On several occasions, the City of Brussels has confirmed embracing the Smart City concept, and therefore wants to give everyone access to new technologies and networks so that the Smart City can also be picked up and used by everyone.
Unfortunately, it appears that part of the population of Brussels is unfamiliar with these new technologies because not everyone has the right equipment. The City of Brussels is therefore committed to reducing this digital divide.
Hence, the City of Brussels, in collaboration with its IT provider i-CITY, is launching a call for projects to give IT equipment a second life, thus supporting Brussels ICT initiatives for vulnerable groups.
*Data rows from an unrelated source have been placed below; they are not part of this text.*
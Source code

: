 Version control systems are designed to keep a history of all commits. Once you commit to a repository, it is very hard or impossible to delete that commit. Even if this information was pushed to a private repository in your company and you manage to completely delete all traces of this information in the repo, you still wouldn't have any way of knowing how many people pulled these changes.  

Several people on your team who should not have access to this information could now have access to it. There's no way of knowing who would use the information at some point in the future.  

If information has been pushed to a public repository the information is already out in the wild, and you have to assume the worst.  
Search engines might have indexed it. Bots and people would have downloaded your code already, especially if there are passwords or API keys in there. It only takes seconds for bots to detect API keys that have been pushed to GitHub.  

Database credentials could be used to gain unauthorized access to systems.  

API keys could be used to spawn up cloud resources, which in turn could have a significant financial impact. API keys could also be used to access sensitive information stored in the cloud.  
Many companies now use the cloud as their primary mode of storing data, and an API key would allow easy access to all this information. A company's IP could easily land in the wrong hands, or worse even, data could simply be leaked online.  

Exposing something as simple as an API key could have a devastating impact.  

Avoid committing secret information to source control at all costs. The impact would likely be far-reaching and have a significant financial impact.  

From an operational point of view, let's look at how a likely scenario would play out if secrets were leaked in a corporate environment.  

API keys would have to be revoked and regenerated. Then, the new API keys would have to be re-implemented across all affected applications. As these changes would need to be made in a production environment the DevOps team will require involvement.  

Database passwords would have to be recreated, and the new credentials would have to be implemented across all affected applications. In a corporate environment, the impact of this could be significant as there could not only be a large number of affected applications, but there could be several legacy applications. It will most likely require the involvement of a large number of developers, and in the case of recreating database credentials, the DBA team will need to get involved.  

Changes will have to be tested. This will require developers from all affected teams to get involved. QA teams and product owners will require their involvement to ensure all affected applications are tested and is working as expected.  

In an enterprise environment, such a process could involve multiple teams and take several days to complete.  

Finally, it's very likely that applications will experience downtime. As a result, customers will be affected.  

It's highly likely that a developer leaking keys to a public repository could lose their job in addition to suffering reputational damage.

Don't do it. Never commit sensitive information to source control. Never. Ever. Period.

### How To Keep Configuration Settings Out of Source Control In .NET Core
The Board of Mayor and Aldermen is providing 100 downgraded and renewed desktops for initiatives to reduce this digital divide.
Organisations working on such initiatives can submit their projects via the application form until 30 June at the latest, after which the panel will make a pre-selection from the various project proposals.
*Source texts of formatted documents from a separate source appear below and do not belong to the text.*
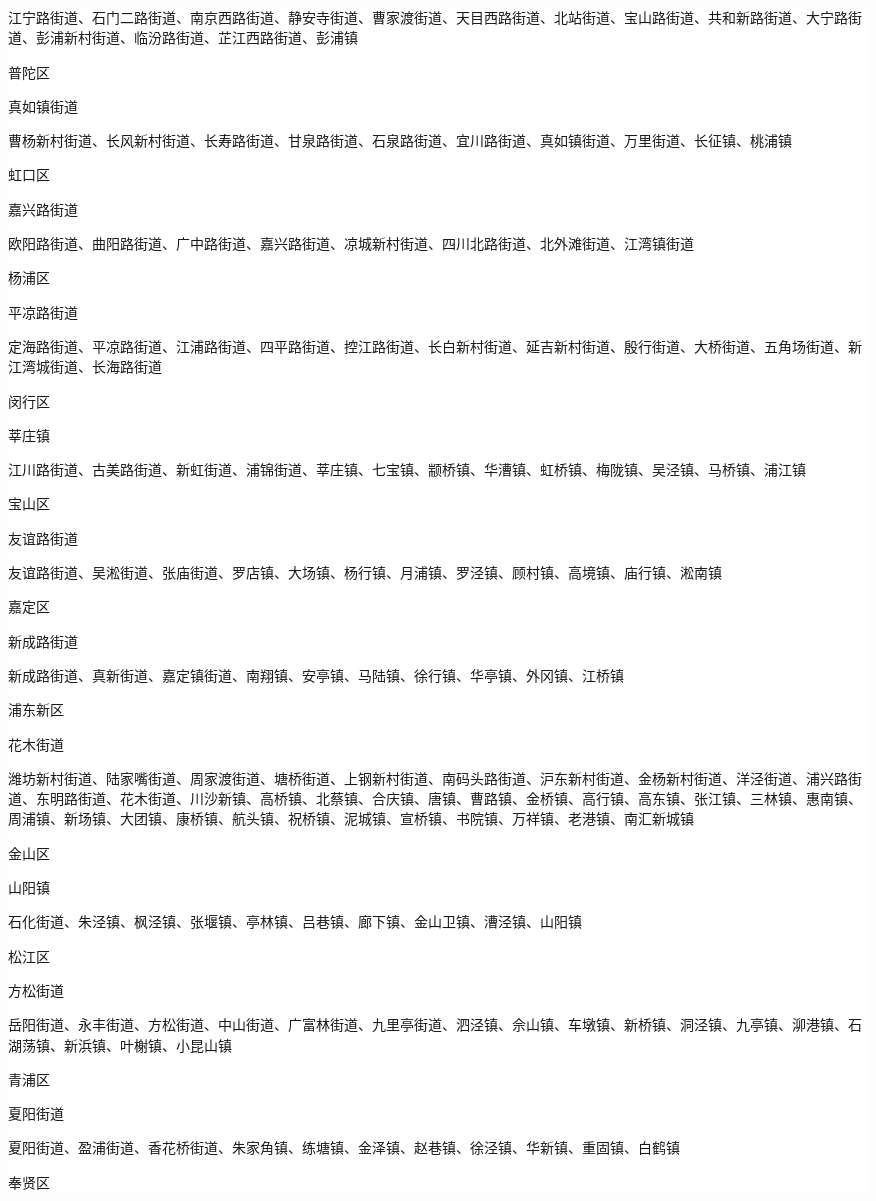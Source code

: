 江宁路街道、石门二路街道、南京西路街道、静安寺街道、曹家渡街道、天目西路街道、北站街道、宝山路街道、共和新路街道、大宁路街道、彭浦新村街道、临汾路街道、芷江西路街道、彭浦镇

普陀区

真如镇街道

曹杨新村街道、长风新村街道、长寿路街道、甘泉路街道、石泉路街道、宜川路街道、真如镇街道、万里街道、长征镇、桃浦镇

虹口区

嘉兴路街道

欧阳路街道、曲阳路街道、广中路街道、嘉兴路街道、凉城新村街道、四川北路街道、北外滩街道、江湾镇街道

杨浦区

平凉路街道

定海路街道、平凉路街道、江浦路街道、四平路街道、控江路街道、长白新村街道、延吉新村街道、殷行街道、大桥街道、五角场街道、新江湾城街道、长海路街道

闵行区

莘庄镇

江川路街道、古美路街道、新虹街道、浦锦街道、莘庄镇、七宝镇、颛桥镇、华漕镇、虹桥镇、梅陇镇、吴泾镇、马桥镇、浦江镇

宝山区

友谊路街道

友谊路街道、吴淞街道、张庙街道、罗店镇、大场镇、杨行镇、月浦镇、罗泾镇、顾村镇、高境镇、庙行镇、淞南镇

嘉定区

新成路街道

新成路街道、真新街道、嘉定镇街道、南翔镇、安亭镇、马陆镇、徐行镇、华亭镇、外冈镇、江桥镇

浦东新区

花木街道

潍坊新村街道、陆家嘴街道、周家渡街道、塘桥街道、上钢新村街道、南码头路街道、沪东新村街道、金杨新村街道、洋泾街道、浦兴路街道、东明路街道、花木街道、川沙新镇、高桥镇、北蔡镇、合庆镇、唐镇、曹路镇、金桥镇、高行镇、高东镇、张江镇、三林镇、惠南镇、周浦镇、新场镇、大团镇、康桥镇、航头镇、祝桥镇、泥城镇、宣桥镇、书院镇、万祥镇、老港镇、南汇新城镇

金山区

山阳镇

石化街道、朱泾镇、枫泾镇、张堰镇、亭林镇、吕巷镇、廊下镇、金山卫镇、漕泾镇、山阳镇

松江区

方松街道

岳阳街道、永丰街道、方松街道、中山街道、广富林街道、九里亭街道、泗泾镇、佘山镇、车墩镇、新桥镇、洞泾镇、九亭镇、泖港镇、石湖荡镇、新浜镇、叶榭镇、小昆山镇

青浦区

夏阳街道

夏阳街道、盈浦街道、香花桥街道、朱家角镇、练塘镇、金泽镇、赵巷镇、徐泾镇、华新镇、重固镇、白鹤镇

奉贤区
More information at https://smartcity.bruxelles.be/nl/project/projectoproep-it-materiaal-tweede-leven
Similarly, the Brussels Government did not drag its feet and allowed all ministers and institutions of the Region to donate their own depreciated and downgraded IT equipment free of charge. This equipment is made operational again and distributed via a number of non-profit organisations to pupils and students experiencing social difficulties, and to retirement and nursing homes in the Brussels-Capital Region. This reduces the digital divide and enables everyone to stay on board the Smart City.
The Brussels Regional Informatics Centre coordinates this action: the BRIC collects, prepares and distributes IT equipment to the relevant non-profit organisations.